** Opening Extracted records block **

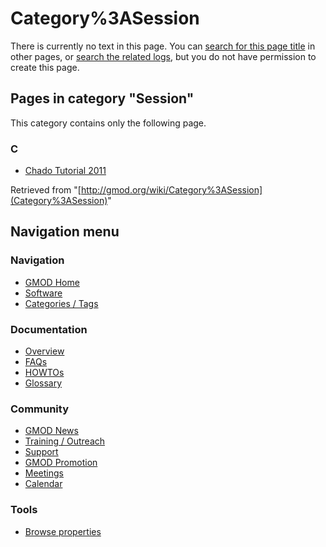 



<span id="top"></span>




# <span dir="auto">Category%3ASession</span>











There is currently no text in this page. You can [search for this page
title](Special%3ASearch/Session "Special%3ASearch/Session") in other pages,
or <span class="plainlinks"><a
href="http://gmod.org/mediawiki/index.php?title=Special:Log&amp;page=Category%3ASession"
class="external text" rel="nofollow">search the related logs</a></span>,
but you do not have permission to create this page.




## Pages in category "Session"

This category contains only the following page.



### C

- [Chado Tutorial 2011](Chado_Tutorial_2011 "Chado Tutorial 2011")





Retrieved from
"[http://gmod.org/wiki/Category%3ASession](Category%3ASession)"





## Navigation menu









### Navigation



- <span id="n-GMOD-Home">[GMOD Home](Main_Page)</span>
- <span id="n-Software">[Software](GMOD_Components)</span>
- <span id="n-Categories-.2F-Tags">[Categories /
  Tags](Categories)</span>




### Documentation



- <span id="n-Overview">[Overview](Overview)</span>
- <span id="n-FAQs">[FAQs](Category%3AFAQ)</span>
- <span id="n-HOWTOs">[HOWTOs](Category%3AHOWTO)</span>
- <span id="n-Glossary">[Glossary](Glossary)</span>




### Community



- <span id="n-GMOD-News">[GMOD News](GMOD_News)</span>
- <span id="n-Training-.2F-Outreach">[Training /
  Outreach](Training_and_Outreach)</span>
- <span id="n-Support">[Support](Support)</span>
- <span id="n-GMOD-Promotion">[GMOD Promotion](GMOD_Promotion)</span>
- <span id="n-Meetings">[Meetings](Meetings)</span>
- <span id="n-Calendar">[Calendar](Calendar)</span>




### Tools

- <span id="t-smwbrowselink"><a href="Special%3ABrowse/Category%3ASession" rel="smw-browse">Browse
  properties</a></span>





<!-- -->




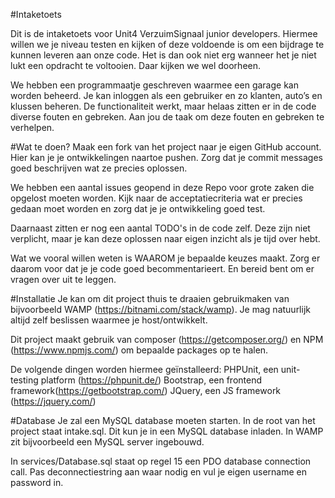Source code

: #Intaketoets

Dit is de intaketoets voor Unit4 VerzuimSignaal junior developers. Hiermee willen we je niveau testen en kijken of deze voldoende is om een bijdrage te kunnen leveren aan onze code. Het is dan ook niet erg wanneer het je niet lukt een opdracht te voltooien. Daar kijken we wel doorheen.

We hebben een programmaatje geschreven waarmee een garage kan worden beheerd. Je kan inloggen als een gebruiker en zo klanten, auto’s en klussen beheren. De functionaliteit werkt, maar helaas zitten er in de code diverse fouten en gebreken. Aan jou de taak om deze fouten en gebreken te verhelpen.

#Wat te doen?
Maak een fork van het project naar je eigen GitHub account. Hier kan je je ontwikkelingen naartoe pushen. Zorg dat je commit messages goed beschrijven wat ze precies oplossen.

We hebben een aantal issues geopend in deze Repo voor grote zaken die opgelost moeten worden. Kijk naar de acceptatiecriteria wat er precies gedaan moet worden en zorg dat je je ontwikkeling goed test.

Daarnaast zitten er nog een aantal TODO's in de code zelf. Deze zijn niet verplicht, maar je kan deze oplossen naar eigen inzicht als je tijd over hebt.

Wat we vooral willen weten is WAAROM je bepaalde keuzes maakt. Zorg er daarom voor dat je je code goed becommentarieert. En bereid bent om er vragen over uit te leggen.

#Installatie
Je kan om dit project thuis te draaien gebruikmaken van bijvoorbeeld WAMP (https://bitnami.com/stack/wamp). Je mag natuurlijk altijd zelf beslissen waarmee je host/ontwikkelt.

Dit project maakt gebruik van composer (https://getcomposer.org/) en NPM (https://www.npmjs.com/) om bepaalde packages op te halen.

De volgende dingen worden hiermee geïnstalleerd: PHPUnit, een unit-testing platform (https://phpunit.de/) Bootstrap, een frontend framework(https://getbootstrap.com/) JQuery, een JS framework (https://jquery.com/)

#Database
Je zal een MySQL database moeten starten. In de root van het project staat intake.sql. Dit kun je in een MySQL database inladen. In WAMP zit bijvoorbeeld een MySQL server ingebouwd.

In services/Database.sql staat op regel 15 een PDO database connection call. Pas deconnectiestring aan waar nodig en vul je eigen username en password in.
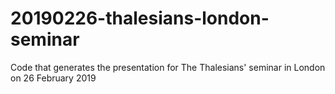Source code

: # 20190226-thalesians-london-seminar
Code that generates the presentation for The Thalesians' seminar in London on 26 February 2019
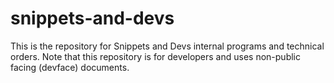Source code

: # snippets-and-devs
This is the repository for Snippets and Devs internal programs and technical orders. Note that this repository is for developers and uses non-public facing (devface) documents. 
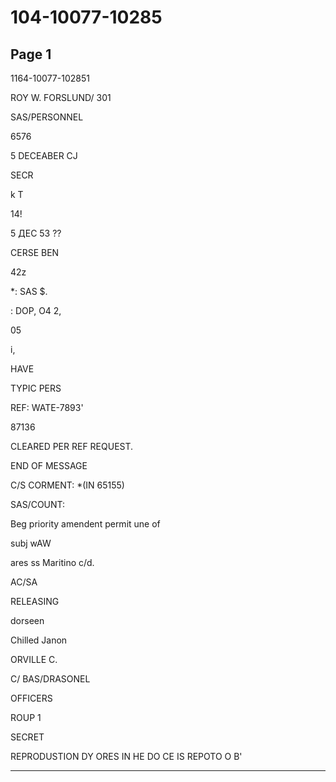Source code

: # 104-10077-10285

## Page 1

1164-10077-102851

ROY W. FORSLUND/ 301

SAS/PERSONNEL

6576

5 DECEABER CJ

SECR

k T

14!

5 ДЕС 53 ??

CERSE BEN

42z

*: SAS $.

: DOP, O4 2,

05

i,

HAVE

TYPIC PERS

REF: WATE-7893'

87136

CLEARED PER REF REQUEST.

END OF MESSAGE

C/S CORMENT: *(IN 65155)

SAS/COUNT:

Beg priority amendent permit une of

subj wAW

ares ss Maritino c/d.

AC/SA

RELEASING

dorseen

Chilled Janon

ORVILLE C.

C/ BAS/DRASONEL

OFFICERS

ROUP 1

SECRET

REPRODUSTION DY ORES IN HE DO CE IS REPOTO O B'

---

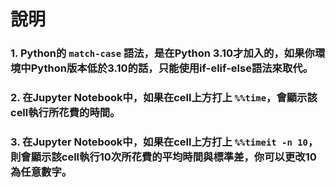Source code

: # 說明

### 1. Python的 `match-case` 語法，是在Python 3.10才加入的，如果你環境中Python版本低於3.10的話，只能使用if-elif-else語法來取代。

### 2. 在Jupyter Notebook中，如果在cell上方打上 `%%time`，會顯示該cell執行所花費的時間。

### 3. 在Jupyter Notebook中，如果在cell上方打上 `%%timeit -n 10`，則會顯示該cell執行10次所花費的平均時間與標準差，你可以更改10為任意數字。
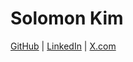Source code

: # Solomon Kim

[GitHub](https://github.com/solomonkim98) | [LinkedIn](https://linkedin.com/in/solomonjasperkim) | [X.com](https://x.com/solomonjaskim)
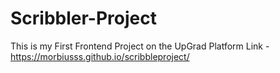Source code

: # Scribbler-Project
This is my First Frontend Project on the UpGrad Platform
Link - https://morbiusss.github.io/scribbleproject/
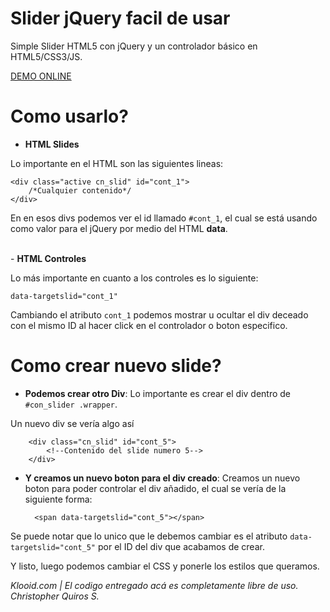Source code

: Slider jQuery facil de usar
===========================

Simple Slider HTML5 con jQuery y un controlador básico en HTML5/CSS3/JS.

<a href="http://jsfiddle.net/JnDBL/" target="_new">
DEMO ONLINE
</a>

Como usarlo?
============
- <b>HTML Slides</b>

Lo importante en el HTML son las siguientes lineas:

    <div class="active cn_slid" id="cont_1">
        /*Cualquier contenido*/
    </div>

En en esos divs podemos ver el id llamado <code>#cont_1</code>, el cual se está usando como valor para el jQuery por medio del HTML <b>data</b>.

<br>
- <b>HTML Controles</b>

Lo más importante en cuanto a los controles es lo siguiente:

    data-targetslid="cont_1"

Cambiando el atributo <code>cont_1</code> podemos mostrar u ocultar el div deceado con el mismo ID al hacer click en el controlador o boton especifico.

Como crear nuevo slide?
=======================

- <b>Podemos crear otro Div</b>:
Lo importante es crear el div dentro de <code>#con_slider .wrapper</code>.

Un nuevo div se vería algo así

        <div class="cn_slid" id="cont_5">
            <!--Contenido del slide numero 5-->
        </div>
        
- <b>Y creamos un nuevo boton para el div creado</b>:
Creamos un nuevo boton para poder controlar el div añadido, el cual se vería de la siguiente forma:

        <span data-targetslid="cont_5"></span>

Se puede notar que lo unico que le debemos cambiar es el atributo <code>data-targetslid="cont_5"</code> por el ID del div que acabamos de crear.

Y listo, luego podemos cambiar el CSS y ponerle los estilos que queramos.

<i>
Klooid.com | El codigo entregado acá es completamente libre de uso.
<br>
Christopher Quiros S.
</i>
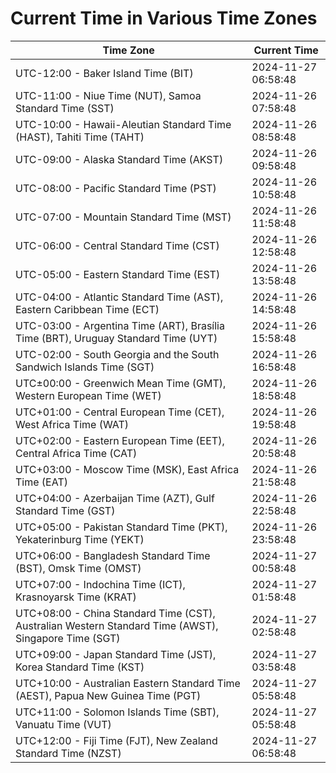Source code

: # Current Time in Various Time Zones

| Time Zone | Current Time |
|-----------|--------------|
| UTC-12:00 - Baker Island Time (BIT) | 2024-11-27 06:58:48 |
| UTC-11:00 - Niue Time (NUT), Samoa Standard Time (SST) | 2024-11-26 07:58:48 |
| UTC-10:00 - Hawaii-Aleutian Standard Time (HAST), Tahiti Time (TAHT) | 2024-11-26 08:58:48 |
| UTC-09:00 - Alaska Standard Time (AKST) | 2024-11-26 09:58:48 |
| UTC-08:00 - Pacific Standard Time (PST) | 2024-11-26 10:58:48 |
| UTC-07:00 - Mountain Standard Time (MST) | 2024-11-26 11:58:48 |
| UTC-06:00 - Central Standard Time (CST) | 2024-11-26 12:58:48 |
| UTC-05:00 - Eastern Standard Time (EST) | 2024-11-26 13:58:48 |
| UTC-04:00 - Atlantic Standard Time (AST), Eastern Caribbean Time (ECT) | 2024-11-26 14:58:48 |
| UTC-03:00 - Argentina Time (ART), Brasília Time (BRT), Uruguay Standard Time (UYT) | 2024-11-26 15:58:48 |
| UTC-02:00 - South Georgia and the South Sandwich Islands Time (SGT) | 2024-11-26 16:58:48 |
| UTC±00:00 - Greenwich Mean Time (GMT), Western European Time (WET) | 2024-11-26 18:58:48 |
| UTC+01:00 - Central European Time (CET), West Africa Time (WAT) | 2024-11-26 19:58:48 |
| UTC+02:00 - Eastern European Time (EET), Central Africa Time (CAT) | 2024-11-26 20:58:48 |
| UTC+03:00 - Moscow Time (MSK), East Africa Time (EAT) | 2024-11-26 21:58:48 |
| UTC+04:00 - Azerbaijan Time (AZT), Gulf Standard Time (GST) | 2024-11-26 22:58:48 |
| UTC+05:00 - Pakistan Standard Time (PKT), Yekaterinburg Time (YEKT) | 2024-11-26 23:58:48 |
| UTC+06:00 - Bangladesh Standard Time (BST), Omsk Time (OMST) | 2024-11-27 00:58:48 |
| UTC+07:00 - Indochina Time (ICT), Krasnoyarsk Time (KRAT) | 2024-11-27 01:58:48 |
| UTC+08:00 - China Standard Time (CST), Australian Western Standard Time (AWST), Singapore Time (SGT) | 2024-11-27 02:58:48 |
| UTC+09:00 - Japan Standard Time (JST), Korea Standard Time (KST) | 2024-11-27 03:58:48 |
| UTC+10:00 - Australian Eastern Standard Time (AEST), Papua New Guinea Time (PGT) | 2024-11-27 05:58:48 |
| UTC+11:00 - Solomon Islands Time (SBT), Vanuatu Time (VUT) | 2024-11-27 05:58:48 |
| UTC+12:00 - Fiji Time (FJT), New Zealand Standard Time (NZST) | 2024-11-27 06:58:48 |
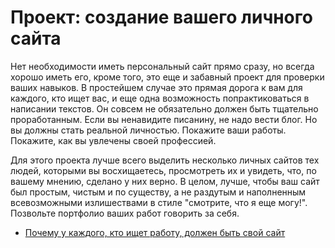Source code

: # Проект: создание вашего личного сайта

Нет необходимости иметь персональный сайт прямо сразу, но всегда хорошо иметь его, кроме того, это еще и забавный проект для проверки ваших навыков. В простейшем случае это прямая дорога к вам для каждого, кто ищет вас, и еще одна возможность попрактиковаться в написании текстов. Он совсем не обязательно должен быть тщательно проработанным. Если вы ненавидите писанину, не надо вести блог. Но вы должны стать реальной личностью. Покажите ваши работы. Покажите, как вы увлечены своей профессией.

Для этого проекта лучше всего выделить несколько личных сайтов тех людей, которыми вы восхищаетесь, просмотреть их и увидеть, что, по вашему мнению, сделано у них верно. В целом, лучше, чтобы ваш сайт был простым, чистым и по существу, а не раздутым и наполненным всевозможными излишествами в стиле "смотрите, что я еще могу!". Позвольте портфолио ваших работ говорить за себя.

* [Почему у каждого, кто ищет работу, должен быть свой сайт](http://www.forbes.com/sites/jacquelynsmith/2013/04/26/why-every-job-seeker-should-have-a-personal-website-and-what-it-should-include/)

** Closing Extracted records block **

Problem requirements:
Each line from the start of the listing above through the line with "Outreach](Training_and_Outreach)</span>" is what to output, exactly as written and without pictures.

Answer for this exercise:
<span id="top"></span>




# <span dir="auto">Category%3ASession</span>











There is currently no text in this page. You can [search for this page
title](Special%3ASearch/Session "Special%3ASearch/Session") in other pages,
or <span class="plainlinks"><a
href="http://gmod.org/mediawiki/index.php?title=Special:Log&amp;page=Category%3ASession"
class="external text" rel="nofollow">search the related logs</a></span>,
but you do not have permission to create this page.




## Pages in category "Session"

This category contains only the following page.



### C

- [Chado Tutorial 2011](Chado_Tutorial_2011 "Chado Tutorial 2011")





Retrieved from
"[http://gmod.org/wiki/Category%3ASession](Category%3ASession)"





## Navigation menu









### Navigation



- <span id="n-GMOD-Home">[GMOD Home](Main_Page)</span>
- <span id="n-Software">[Software](GMOD_Components)</span>
- <span id="n-Categories-.2F-Tags">[Categories /
  Tags](Categories)</span>




### Documentation



- <span id="n-Overview">[Overview](Overview)</span>
- <span id="n-FAQs">[FAQs](Category%3AFAQ)</span>
- <span id="n-HOWTOs">[HOWTOs](Category%3AHOWTO)</span>
- <span id="n-Glossary">[Glossary](Glossary)</span>




### Community



- <span id="n-GMOD-News">[GMOD News](GMOD_News)</span>
- <span id="n-Training-.2F-Outreach">[Training /
  Outreach](Training_and_Outreach)</span>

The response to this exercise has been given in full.